Syria adds another chapter to the star-crossed history of CIA paramilitary action. These efforts begin with the worthy objective of giving presidents policy options short of all-out war. But they often end with an untidy mess, in which rebels feel they have been “seduced and abandoned” by the promise of U.S. support that disappears when the political winds change.
One Syrian opposition leader highlighted for me the danger for his rebel comrades now: “The groups that decided to work with the U.S. already have a target on their back from the extremists, but now will not be able to defend themselves.”

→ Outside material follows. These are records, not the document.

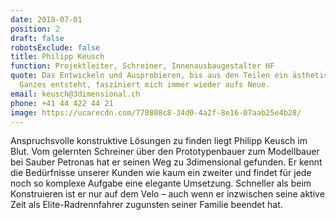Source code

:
 ```yaml
---
date: 2018-07-01
position: 2
draft: false
robotsExclude: false
title: Philipp Keusch
function: Projektleiter, Schreiner, Innenausbaugestalter HF
quote: Das Entwickeln und Ausprobieren, bis aus den Teilen ein ästhetisches
  Ganzes entsteht, fasziniert mich immer wieder aufs Neue.
email: keusch@3dimensional.ch
phone: +41 44 422 44 21
image: https://ucarecdn.com/770808c8-34d0-4a2f-8e16-07aab25e4b28/
---
```

Anspruchsvolle konstruktive Lösungen zu finden liegt Philipp Keusch im Blut. Vom gelernten Schreiner über den Prototypenbauer zum Modellbauer bei Sauber Petronas hat er seinen Weg zu 3dimensional gefunden. Er kennt die Bedürfnisse unserer Kunden wie kaum ein zweiter und findet für jede noch so komplexe Aufgabe eine elegante Umsetzung. Schneller als beim Konstruieren ist er nur auf dem Velo – auch wenn er inzwischen seine aktive Zeit als Elite-Radrennfahrer zugunsten seiner Familie beendet hat.
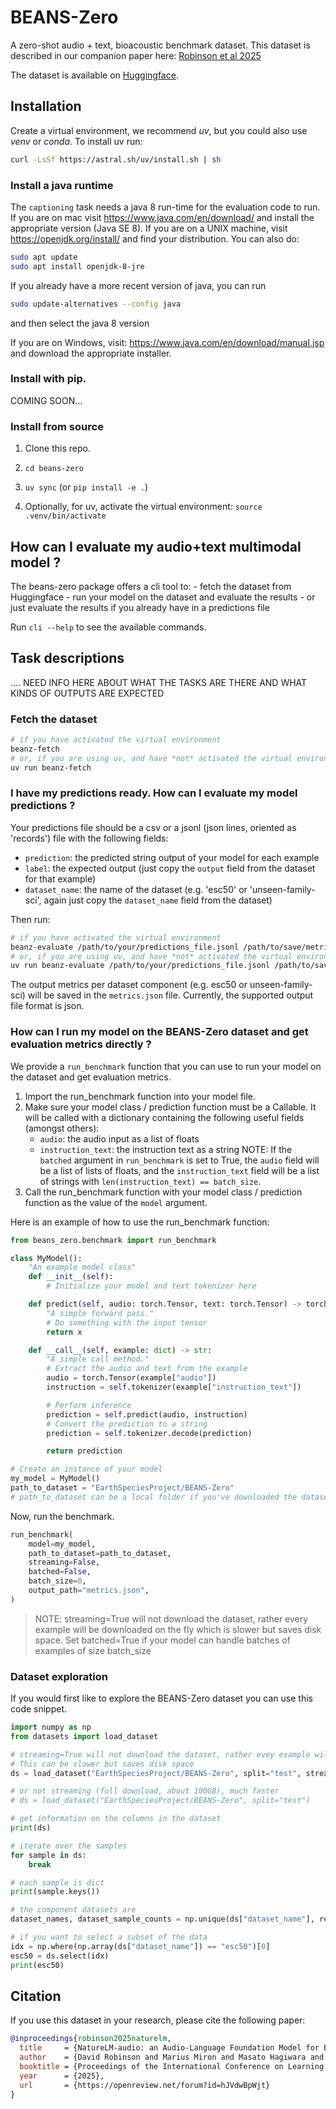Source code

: # BEANS-Zero

A zero-shot audio + text, bioacoustic benchmark dataset. This dataset is described in our companion paper
here: [Robinson et al 2025](https://openreview.net/forum?id=hJVdwBpWjt)

The dataset is available on [Huggingface](https://huggingface.co/datasets/EarthSpeciesProject/BEANS-Zero).
## Installation
Create a virtual environment, we recommend *uv*, but you could also use *venv* or *conda*.
To install uv run:
```bash
curl -LsSf https://astral.sh/uv/install.sh | sh
```

### Install a java runtime
The `captioning` task needs a java 8 run-time for the evaluation code to run. If you are on
mac visit https://www.java.com/en/download/ and install the appropriate version (Java SE 8).
If you are on a UNIX machine, visit https://openjdk.org/install/ and find your distribution.
You can also do:
```bash
sudo apt update
sudo apt install openjdk-8-jre
```
If you already have a more recent version of java, you can run
```bash
sudo update-alternatives --config java
```
and then select the java 8 version

If you are on Windows, visit: https://www.java.com/en/download/manual.jsp and download the appropriate installer.


### Install with pip.
COMING SOON...

### Install from source

1. Clone this repo.

2. ```cd beans-zero```

3. ```uv sync``` (or `pip install -e .`)

4. Optionally, for uv, activate the virtual environment: `source .venv/bin/activate`

## How can I evaluate my audio+text multimodal model ?

The beans-zero package offers a cli tool to:
    - fetch the dataset from Huggingface
    - run your model on the dataset and evaluate the results
    - or just evaluate the results if you already have in a predictions file

Run ```cli --help``` to see the available commands.

## Task descriptions

.... NEED INFO HERE ABOUT WHAT THE TASKS ARE THERE AND WHAT KINDS OF OUTPUTS ARE EXPECTED


### Fetch the dataset
```bash
# if you have activated the virtual environment
beanz-fetch
# or, if you are using uv, and have *not* activated the virtual environment
uv run beanz-fetch
```
### I have my predictions ready. How can I evaluate my model predictions ?
Your predictions file should be a csv or a jsonl (json lines, oriented as 'records') file with the following fields:
- `prediction`: the predicted string output of your model for each example
- `label`: the expected output (just copy the `output` field from the dataset for that example)
- `dataset_name`: the name of the dataset (e.g. 'esc50' or 'unseen-family-sci', again just copy the `dataset_name` field from the dataset)

Then run:
```bash
# if you have activated the virtual environment
beanz-evaluate /path/to/your/predictions_file.jsonl /path/to/save/metrics.json
# or, if you are using uv, and have *not* activated the virtual environment
uv run beanz-evaluate /path/to/your/predictions_file.jsonl /path/to/save/metrics.json
```
The output metrics per dataset component (e.g. esc50 or unseen-family-sci) will be saved in the `metrics.json` file.
Currently, the supported output file format is json.

### How can I run my model on the BEANS-Zero dataset and get evaluation metrics directly ?
We provide a `run_benchmark` function that you can use to run your model on the dataset and get evaluation metrics.

1. Import the run_benchmark function into your model file.
2. Make sure your model class / prediction function must be a Callable. It will
   be called with a dictionary containing the following useful fields (amongst others):
   - `audio`: the audio input as a list of floats
   - `instruction_text`: the instruction text as a string
   NOTE: If the `batched` argument in `run_benchmark` is set to True, the
    `audio` field will be a list of lists of floats, and the `instruction_text` field
    will be a list of strings with `len(instruction_text) == batch_size`.
3. Call the run_benchmark function with your model class / prediction function
as the value of the `model` argument.

Here is an example of how to use the run_benchmark function:
```python
from beans_zero.benchmark import run_benchmark

class MyModel():
    "An example model class"
    def __init__(self):
        # Initialize your model and text tokenizer here

    def predict(self, audio: torch.Tensor, text: torch.Tensor) -> torch.Tensor:
        "A simple forward pass."
        # Do something with the input tensor
        return x

    def __call__(self, example: dict) -> str:
        "A simple call method."
        # Extract the audio and text from the example
        audio = torch.Tensor(example["audio"])
        instruction = self.tokenizer(example["instruction_text"])

        # Perform inference
        prediction = self.predict(audio, instruction)
        # Convert the prediction to a string
        prediction = self.tokenizer.decode(prediction)

        return prediction

# Create an instance of your model
my_model = MyModel()
path_to_dataset = "EarthSpeciesProject/BEANS-Zero"
# path_to_dataset can be a local folder if you've downloaded the dataset somewhere else on your machine
```

Now, run the benchmark.
```python
run_benchmark(
    model=my_model,
    path_to_dataset=path_to_dataset,
    streaming=False,
    batched=False,
    batch_size=0,
    output_path="metrics.json",
)
```
> NOTE: streaming=True will not download the dataset, rather every example will be downloaded on the fly
> which is slower but saves disk space. Set batched=True if your model can handle batches of examples of size batch_size

### Dataset exploration
If you would first like to explore the BEANS-Zero dataset you can use this code snippet.
```python
import numpy as np
from datasets import load_dataset

# streaming=True will not download the dataset, rather evey example will be downloaded on the fly
# This can be slower but saves disk space
ds = load_dataset("EarthSpeciesProject/BEANS-Zero", split="test", streaming=True)

# or not streaming (full download, about 100GB), much faster
# ds = load_dataset("EarthSpeciesProject/BEANS-Zero", split="test")

# get information on the columns in the dataset
print(ds)

# iterate over the samples
for sample in ds:
    break

# each sample is dict
print(sample.keys())

# the component datasets are
dataset_names, dataset_sample_counts = np.unique(ds["dataset_name"], return_counts=True)

# if you want to select a subset of the data
idx = np.where(np.array(ds["dataset_name"]) == "esc50")[0]
esc50 = ds.select(idx)
print(esc50)
```

## Citation
If you use this dataset in your research, please cite the following paper:

```bibtex
@inproceedings{robinson2025naturelm,
  title     = {NatureLM-audio: an Audio-Language Foundation Model for Bioacoustics},
  author    = {David Robinson and Marius Miron and Masato Hagiwara and Olivier Pietquin},
  booktitle = {Proceedings of the International Conference on Learning Representations (ICLR)},
  year      = {2025},
  url       = {https://openreview.net/forum?id=hJVdwBpWjt}
}
```

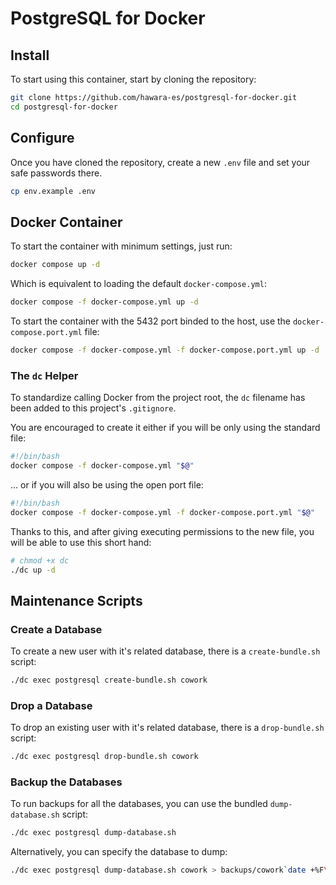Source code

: # PostgreSQL for Docker

## Install

To start using this container, start by cloning the repository:

```bash
git clone https://github.com/hawara-es/postgresql-for-docker.git
cd postgresql-for-docker
```

## Configure

Once you have cloned the repository, create a new `.env` file and set your safe passwords there.

```bash
cp env.example .env
```

## Docker Container

To start the container with minimum settings, just run:

```bash
docker compose up -d
```

Which is equivalent to loading the default `docker-compose.yml`:

```bash
docker compose -f docker-compose.yml up -d
```

To start the container with the 5432 port binded to the host, use the `docker-compose.port.yml` file:

```bash
docker compose -f docker-compose.yml -f docker-compose.port.yml up -d
```

### The `dc` Helper

To standardize calling Docker from the project root, the `dc` filename has been added to this project's `.gitignore`.

You are encouraged to create it either if you will be only using the standard file:

```bash
#!/bin/bash
docker compose -f docker-compose.yml "$@"
```

... or if you will also be using the open port file:

```bash
#!/bin/bash
docker compose -f docker-compose.yml -f docker-compose.port.yml "$@"
```

Thanks to this, and after giving executing permissions to the new file, you will be able to use this short hand:

```bash
# chmod +x dc
./dc up -d
```

## Maintenance Scripts

### Create a Database

To create a new user with it's related database, there is a `create-bundle.sh` script:

```bash
./dc exec postgresql create-bundle.sh cowork
```

### Drop a Database

To drop an existing user with it's related database, there is a `drop-bundle.sh` script:

```bash
./dc exec postgresql drop-bundle.sh cowork
```

### Backup the Databases

To run backups for all the databases, you can use the bundled `dump-database.sh` script:

```bash
./dc exec postgresql dump-database.sh
```

Alternatively, you can specify the database to dump:

```bash
./dc exec postgresql dump-database.sh cowork > backups/cowork`date +%F\T%T\Z`.sql
```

The demise of the Syria program was disclosed by The Post this week, but it’s been unraveling since President Trump took office. Trump wanted to work more closely with Russia to stabilize Syria, and a program that targeted Russia’s allies didn’t fit. The White House’s own Syria policy remains a hodgepodge of half-baked assumptions and conflicting goals, but that’s a subject for another day.
That’s not to say that the CIA effort was bootless. Run from secret operations centers in Turkey and Jordan, the program pumped many hundreds of millions of dollars to many dozens of militia groups. One knowledgeable official estimates that the CIA-backed fighters may have killed or wounded 100,000 Syrian soldiers and their allies over the past four years. By the summer of 2015, the rebels were at the gates of Latakia on the northern coast, threatening Assad’s ancestral homeland and Russian bases there. Rebel fighters were also pushing toward Damascus.The rise and fall of the Syria covert action program conveys some useful lessons about this most delicate weapon in the United States’ arsenal. To summarize, the program was too late, too limited and too dependent on dubious partners, such as Turkey and Saudi Arabia. It was potent enough to threaten Assad and draw Russian intervention, but not strong enough to prevail. Perhaps worst, the CIA-backed fighters were so divided politically, and so interwoven with extremist opposition groups, that the rebels could never offer a viable political future.
CIA analysts began to speak that summer about a “catastrophic success” — in which the rebels would topple Assad without creating a strong, moderate government. In a June 2015 column, I quoted a U.S. intelligence official saying, “Based on current trend lines, it is time to start thinking about a post-Assad Syria.” Russian President Vladimir Putin was warily observing the same trend, especially after an urgent visit to Moscow in July that year by Maj. Gen. Qasem Soleimani, commander of Iran’s Quds Force and Assad’s regional patron.
Putin got the message: He intervened militarily in September 2015, decisively changing the balance of the Syrian war. What Trump did in ending the CIA program was arguably just recognizing that ground truth.